Identification of beating as a mechanism for synchronous-like hotspots

Classification of Kepler and TESS circumbinary planets with potential climatic effects

Hotter, faster-spinning planets more likely to experience climatic departures

Abstract

Tidal locking of planets to their host stars results in an atmospheric circulation with a hotspot fixed to the frame of reference of the planet. On the other hand, asynchronously rotating planets feature moving hotspots either lagging or leading the corresponding substellar point as it translates along the surface. We show that a planet falling in the latter category could mimic the circulation of tidally synchronous planets under the influence of time-varying instellation, possibly provided by pulsating or multiple star systems. This happens when the planets diurnal period is in resonance with the period of instellation variation, leading to a planet-frame-fixed hotspot. Slight differences in the above periods lead to East-West or West-East creeping hotspots with a period significantly longer than both. The rate of hotspot motion is given by the difference between the diurnal and instellation variation rates, similar to the lower envelope frequency of beat patterns formed by two superposed waves in linear wave theory.
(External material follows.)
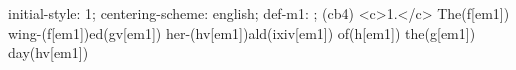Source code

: initial-style: 1;
centering-scheme: english;
def-m1: \grealign;
(cb4) <c>1.</c> The(f[em1]) wing-(f[em1])ed(gv[em1]) her-(hv[em1])ald(ixiv[em1]) of(h[em1]) the(g[em1]) day(hv[em1])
We call this phenomenon beating. A combination of the radiative, rotational, wave propagation, and drag timescales establishes dynamical constraints on beating. Based on this we classify a set of Kepler and TESS circumbinary planets with two candidates exhibiting climatic departures from the no-variation scenario. In general, hotter and faster-spinning planets are more susceptible to climatic departures. Beating, if it occurs, may additionally create optimistic extensions of habitable zones for corresponding systems.